ATM: How to contribute
The Australia This Minute
(ATM) project by
Australian Computer Society
members to help the community to document
Australian culture on the World Wide Web, and as a
supplement to the Government's Australia on CD initiative.
Choose a suitable topic
Remember that ATM is intended to be viewed by school children,
so the topic and material must be suitable.
Get permission of the organisation
Usually you will be preparing a World Wide Web hypertext document
for a club, society, group or other organisation. Approach your
organisation for permission to distribute its material via the
Internet. Remember that you must obtain permission of the
copyright owner to use any text, graphics or sound recordings.
Start with something small, long lasting and already prepared
Preparing hypertext documents isn't that hard, but it takes a bit
of work. Choose something short for your first effort and
something that won't go out of date quickly.
You can get guides and software for preparing Web documents from
several sources on the network. You don't need much computing
power or software (the initial ATM documents were prepared on an
Intel 486/25Mhz 4Mb PC, with "Lview Graphics" and "HTML Writer"
shareware software, plus "Microsoft Works" for spell checking).
You can get by with just a text editor, but that's hard work.
Getting the text and graphics in
One good approach is to turn an existing pamphlet (one or two A4
pages) into hypertext. This will still take several days work.
Try to split the document up into several logical pieces, each of
which will be a separate file. Have the "home" page small,
with perhaps just a logo, few lines of text and no photos
(for example see:
http://www.tomw.net.au/cnbst1.html).
Readers can then get a quick idea of if your document is worth
reading, without consuming lots of time and bandwidth.
If you have a scanner with optical character recognition, you may
be able to use this to enter the text. You might even be able to
use an ordinary fax machine, if you have a fax modem on your
computer.
Go easy on the images
If you are working from a printed pamphlet or book, quality of
photographs may not be good enough to scan in. You may be able to
get adequate quality by scanning the photos at a low resolution.
You may be able to obtain the original photos for scanning or
take some new ones.
Remember that photos take lots of bytes to store and home computer
user's modems will only transmit at about one or two thousand
characters per second. . The bigger the photo on the screen, the more storage. Experiment with reducing
the size of the image and number of colours, to get a reasonable
compromise between file size and image quality.

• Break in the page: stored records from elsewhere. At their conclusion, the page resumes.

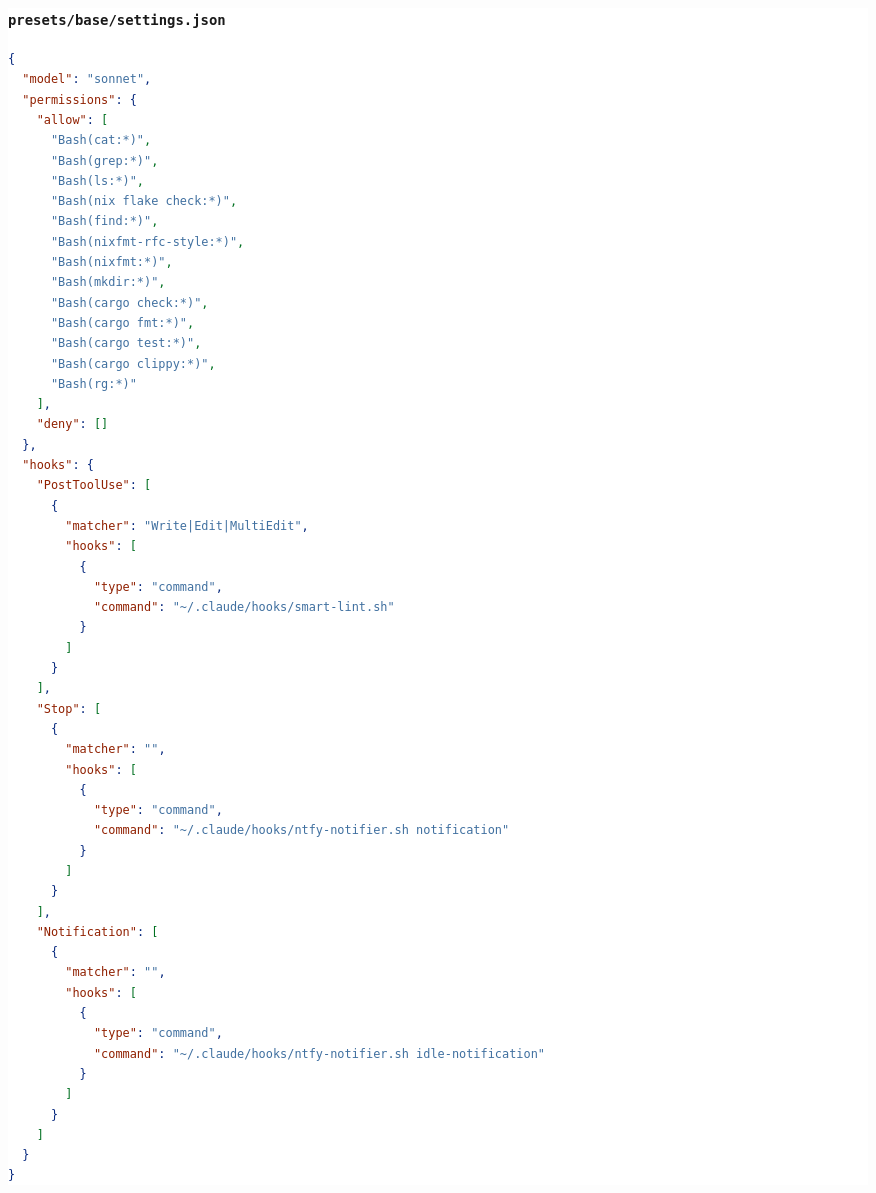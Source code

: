 ### `presets/base/settings.json`
```json
{
  "model": "sonnet",
  "permissions": {
    "allow": [
      "Bash(cat:*)",
      "Bash(grep:*)",
      "Bash(ls:*)",
      "Bash(nix flake check:*)",
      "Bash(find:*)",
      "Bash(nixfmt-rfc-style:*)",
      "Bash(nixfmt:*)",
      "Bash(mkdir:*)",
      "Bash(cargo check:*)",
      "Bash(cargo fmt:*)",
      "Bash(cargo test:*)",
      "Bash(cargo clippy:*)",
      "Bash(rg:*)"
    ],
    "deny": []
  },
  "hooks": {
    "PostToolUse": [
      {
        "matcher": "Write|Edit|MultiEdit",
        "hooks": [
          {
            "type": "command",
            "command": "~/.claude/hooks/smart-lint.sh"
          }
        ]
      }
    ],
    "Stop": [
      {
        "matcher": "",
        "hooks": [
          {
            "type": "command",
            "command": "~/.claude/hooks/ntfy-notifier.sh notification"
          }
        ]
      }
    ],
    "Notification": [
      {
        "matcher": "",
        "hooks": [
          {
            "type": "command",
            "command": "~/.claude/hooks/ntfy-notifier.sh idle-notification"
          }
        ]
      }
    ]
  }
}
```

You can put small in-line images in the main document. Try using
160 x 120 pixels (which is one fourth on a normal PC screen) by
64 colours for a file size of about 8,000 bytes. You can have a
"hot-link" to a higher quality image (for example see:
http://www.tomw.net.au/cnbst5.html
).
Line drawings scan very well from printed material, look good on
the screen and take little storage (for example see:
http://www.tomw.net.au/cnbst2.html).
Don't forget to set your scanner to black and white for line
drawings. You might be able to use a fax machine to scan in
acceptable line drawings, when it won't be much good for
photographs.
Include contact details
Don't forget to include your contact details, as the maintainer of
the document and the contact address of the organisation on the
first page of the document. Also include a link to the ATM home
page on your first page (for example see:
http://www.tomw.net.au/cnbst1.html
).
Test the document and get final approval
Ask several people to look at the document. You can also give the
organisation and on-line demonstration, hand out disk, e-mail and
paper copies.
Upload to your Web provider
Remember that you are responsible for paying for storage of the
document (at commercial sites) and for meeting any content rules
of your Web site.
Upload the document to your Web site. At this point if you have a
slow modem, you will appreciate not having made the document too
big. Set the necessary permissions for access. Now stop for a
while and ask some people to try the document, before you make it
public.
Ask for ATM link
Send a message to the maintainer of the relevant ATM contents
page, requesting a link. Include the URL of the document and the
one line entry, you would like in the contents page.
Maintain your document
You will receive comments, requests, suggestions, complements and
some criticism in response to your document. Try to respond
positively to all of them.
Help others
After you have designed one document, you are ready to help others.